Experimentation is a wonderful thing. It is the only way the economy advances and people's lives become better. Part of the "startup industry"'s job is to provide that experimentation, and by its very nature most will fail. The problem is when the investment community begins to pay a large speculative premium for that. Even if the resulting "bubble" is not an economy-destroying one as it was in 2000 or 2008, it can still do a great deal of harm.
Now said companies actually do have disruptive business models, and are actually adding value to the world and creating wealth.
It's true that some of those are overvalued, but that's not a bubble at all.
And to me, what we're seeing today is in no way comparable to a bubble. Maybe some companies are being purchased at inflated prices, but there a ton of startups out there that really could change the way things are done. Most of the individual startups may fail, but I'm pretty confident that overall, many sectors of the economy are ripe for disruption. The economy will be changed.
That or somewhere around 2008, my mental habits went from skeptically pessimistic to irrationally optimistic. Could be the case; these are happy times... :)
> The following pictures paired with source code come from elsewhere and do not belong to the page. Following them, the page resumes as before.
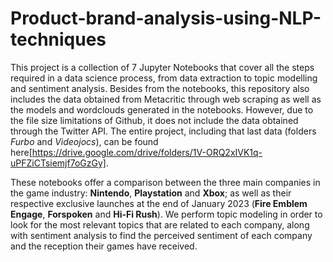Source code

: # Product-brand-analysis-using-NLP-techniques

This project is a collection of 7 Jupyter Notebooks that cover all the steps required in a data science process, from data extraction to topic modelling and sentiment analysis. Besides from the notebooks, this repository also includes the data obtained from Metacritic through web scraping as well as the models and wordclouds generated in the notebooks. However, due to the file size limitations of Github, it does not include the data obtained through the Twitter API. The entire project, including that last data (folders *Furbo* and *Videojocs*), can be found here[https://drive.google.com/drive/folders/1V-ORQ2xIVK1q-uPFZiCTsiemjf7oGzGy].

These notebooks offer a comparison between the three main companies in the game industry: **Nintendo**, **Playstation** and **Xbox**; as well as their respective exclusive launches at the end of January 2023 (**Fire Emblem Engage**, **Forspoken** and **Hi-Fi Rush**). We perform topic modeling in order to look for the most relevant topics that are related to each company, along with sentiment analysis to find the perceived sentiment of each company and the reception their games have received.
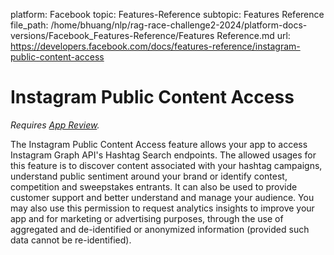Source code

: platform: Facebook
topic: Features-Reference
subtopic: Features Reference
file_path: /home/bhuang/nlp/rag-race-challenge2-2024/platform-docs-versions/Facebook_Features-Reference/Features Reference.md
url: https://developers.facebook.com/docs/features-reference/instagram-public-content-access

# Instagram Public Content Access

_Requires [App Review](https://developers.facebook.com/docs/app-review)._

The Instagram Public Content Access feature allows your app to access Instagram Graph API's Hashtag Search endpoints. The allowed usages for this feature is to discover content associated with your hashtag campaigns, understand public sentiment around your brand or identify contest, competition and sweepstakes entrants. It can also be used to provide customer support and better understand and manage your audience. You may also use this permission to request analytics insights to improve your app and for marketing or advertising purposes, through the use of aggregated and de-identified or anonymized information (provided such data cannot be re-identified).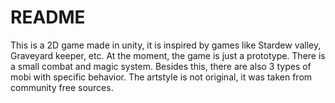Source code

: # README #

This is a 2D game made in unity, it is inspired by games like Stardew valley, Graveyard keeper, etc.
At the moment, the game is just a prototype. There is a small combat and magic system. Besides this, there are also 3 types of mobi with specific behavior. The artstyle is not original, it was taken from community free sources.
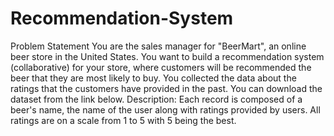 # Recommendation-System
Problem Statement
You are the sales manager for "BeerMart", an online beer store in the United States.  You want to build a recommendation system (collaborative) for your store, where customers will be recommended the beer that they are most likely to buy. You collected the data about the ratings that the customers have provided in the past. You can download the dataset from the link below.
Description: Each record is composed of a beer's name, the name of the user along with ratings provided by users. All ratings are on a scale from 1 to 5 with 5 being the best.
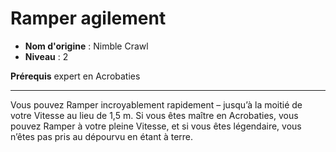 # Ramper agilement

 * **Nom d'origine** : Nimble Crawl
 * **Niveau** : 2


<p><strong>Prérequis</strong> expert en Acrobaties</p>
<hr>
<p>Vous pouvez Ramper incroyablement rapidement – jusqu’à la moitié de votre Vitesse au lieu de 1,5 m. Si vous êtes maître en Acrobaties, vous pouvez Ramper à votre pleine Vitesse, et si vous êtes légendaire, vous n’êtes pas pris au dépourvu en étant à terre.</p>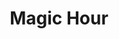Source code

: ---
layout: firm_page
title: "Magic Hour"
id: "magichour.vc"
permalink: "/magichourmagichour.vc/"
website: "https://magichour.vc"
offices: "New York City (United States), San Francisco (United States)"
investment_stages: "Seed, Series A"
portfolio_companies: "Naadam, True Botanicals, Buffy, Package Free, Evrnu, Ffora, The Coconut Cult, Seed, Minna, Necessaire, Finless Foods, Tushy, Clare, This Saves Lives"
portfolio_link: "https://magichour.vc/portfolio/"
investment_markets: "Wellness, Environment, Fashion, Food, Artificial Intelligence (AI), Generative AI"
founded_year: "2017"
description: "Magic Hour is an early-stage venture fund investing in brands focused on environmental progress, human wellness, and cultural resonance. They support companies offering products that inspire change and transform consumer behavior."
linkedin: "https://www.linkedin.com/company/magichour"
twitter: ""
instagram: ""
team_page: ""
investor_type: "Venture Capital"
crunchbase: "https://www.crunchbase.com/organization/magic-hour-20ea"
pitchbook: "https://pitchbook.com/profiles/company/544881-52"

# SEO Optimization
meta_title: "Magic Hour - VC Firm - projectstartups.com"
meta_description: "Magic Hour, Magic Hour is an early-stage venture fund investing in brands focused on environmental progress, human wellness, and cultural resonance. They support ..."
meta_keywords: "Magic Hour, Wellness, Environment, Fashion, Food, Artificial Intelligence (AI), Generative AI, VC firm, venture capital, startup investor, projectstartups.com"
canonical_url: "https://vc.projectstartups.com/magichourmagichour.vc/"
---
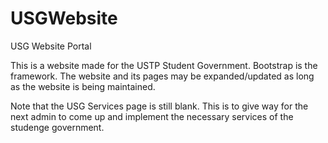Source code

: # USGWebsite
USG Website Portal

This is a website made for the USTP Student Government. Bootstrap is the framework.
The website and its pages may be expanded/updated as long as the website is being maintained.

Note that the USG Services page is still blank. This is to give way for the next admin to come up and implement the necessary services of the studenge government.
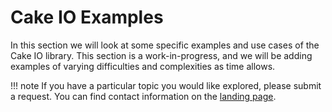 # Cake IO Examples
In this section we will look at some specific examples and use cases of the Cake IO library. This section is a work-in-progress, and we will be adding examples of varying difficulties and complexities as time allows. 

!!! note
    If you have a particular topic you would like explored, please submit a request. You can find contact information on the [landing page](/).





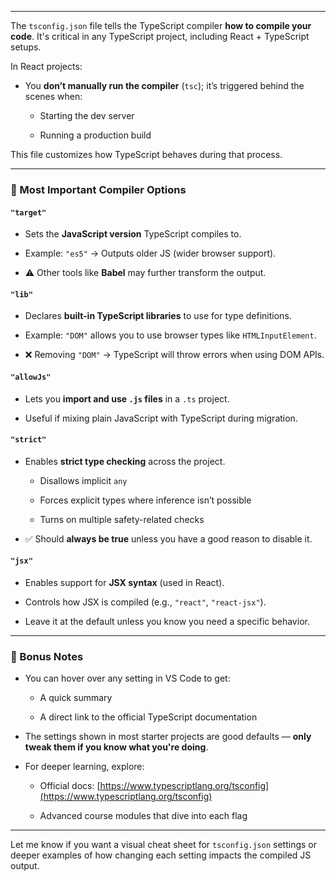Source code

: 
---

The `tsconfig.json` file tells the TypeScript compiler **how to compile your code**. It's critical in any TypeScript project, including React + TypeScript setups.

In React projects:

- You **don’t manually run the compiler** (`tsc`); it’s triggered behind the scenes when:
    
    - Starting the dev server
        
    - Running a production build
        

This file customizes how TypeScript behaves during that process.

---

### 🔧 Most Important Compiler Options

#### `"target"`

- Sets the **JavaScript version** TypeScript compiles to.
    
- Example: `"es5"` → Outputs older JS (wider browser support).
    
- ⚠️ Other tools like **Babel** may further transform the output.
    

#### `"lib"`

- Declares **built-in TypeScript libraries** to use for type definitions.
    
- Example: `"DOM"` allows you to use browser types like `HTMLInputElement`.
    
- ❌ Removing `"DOM"` → TypeScript will throw errors when using DOM APIs.
    

#### `"allowJs"`

- Lets you **import and use `.js` files** in a `.ts` project.
    
- Useful if mixing plain JavaScript with TypeScript during migration.
    

#### `"strict"`

- Enables **strict type checking** across the project.
    
    - Disallows implicit `any`
        
    - Forces explicit types where inference isn’t possible
        
    - Turns on multiple safety-related checks
        
- ✅ Should **always be true** unless you have a good reason to disable it.
    

#### `"jsx"`

- Enables support for **JSX syntax** (used in React).
    
- Controls how JSX is compiled (e.g., `"react"`, `"react-jsx"`).
    
- Leave it at the default unless you know you need a specific behavior.
    

---

### 🧠 Bonus Notes

- You can hover over any setting in VS Code to get:
    
    - A quick summary
        
    - A direct link to the official TypeScript documentation
        
- The settings shown in most starter projects are good defaults — **only tweak them if you know what you're doing**.
    
- For deeper learning, explore:
    
    - Official docs: [https://www.typescriptlang.org/tsconfig](https://www.typescriptlang.org/tsconfig)
        
    - Advanced course modules that dive into each flag
        

---

Let me know if you want a visual cheat sheet for `tsconfig.json` settings or deeper examples of how changing each setting impacts the compiled JS output.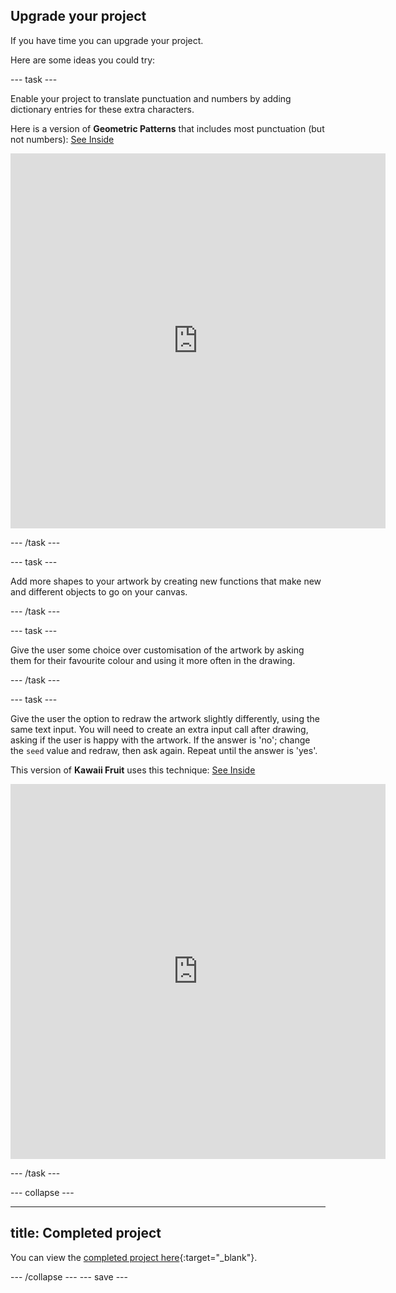 ## Upgrade your project

If you have time you can upgrade your project. 

Here are some ideas you could try:

--- task ---

Enable your project to translate punctuation and numbers by adding dictionary entries for these extra characters.

Here is a version of **Geometric Patterns** that includes most punctuation (but not numbers): [See Inside](https://trinket.io/python/ce34762841)

<div class="trinket">
<iframe src="https://trinket.io/embed/python/ce34762841?outputOnly=true&runOption=run" width="600" height="600" frameborder="0" marginwidth="0" marginheight="0" allowfullscreen></iframe>
</div>

--- /task ---

--- task ---

Add more shapes to your artwork by creating new functions that make new and different objects to go on your canvas.

--- /task ---

--- task ---

Give the user some choice over customisation of the artwork by asking them for their favourite colour and using it more often in the drawing.

--- /task ---

--- task ---

Give the user the option to redraw the artwork slightly differently, using the same text input. You will need to create an extra input call after drawing, asking if the user is happy with the artwork. If the answer is 'no'; change the `seed` value and redraw, then ask again. Repeat until the answer is 'yes'.

This version of **Kawaii Fruit** uses this technique: [See Inside](https://trinket.io/embed/python/b66a3370ab)

<div class="trinket">
<iframe src="https://trinket.io/embed/python/b66a3370ab?outputOnly=true&runOption=run" width="600" height="600" frameborder="0" marginwidth="0" marginheight="0" allowfullscreen></iframe>
</div>

--- /task ---

--- collapse ---

---
title: Completed project
---

You can view the [completed project here](https://trinket.io/python/e9898dc6c0){:target="_blank"}.

--- /collapse ---
--- save ---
Will this change what I'm doing with my startup right now?
And the answer for me is a simple "no," as it should be for virtually any founder.
It seems to me that today there is a "new economy driven by the Internet" and productivity has greatly increased in the last decade (which is probably one of the reasons for the current unemployment problems).
I don't think we even understand the impact that having all of human knowledge just a Google query away has had on our activities.
My bet is that 100 years from now no one will think of the 90's as a bubble. They'll think of it as the beginning of the Singularity.
What about MySpace?
And yes, the money moving around is smaller compared to the 90s. But the economy is way smaller compared to the 90s as well.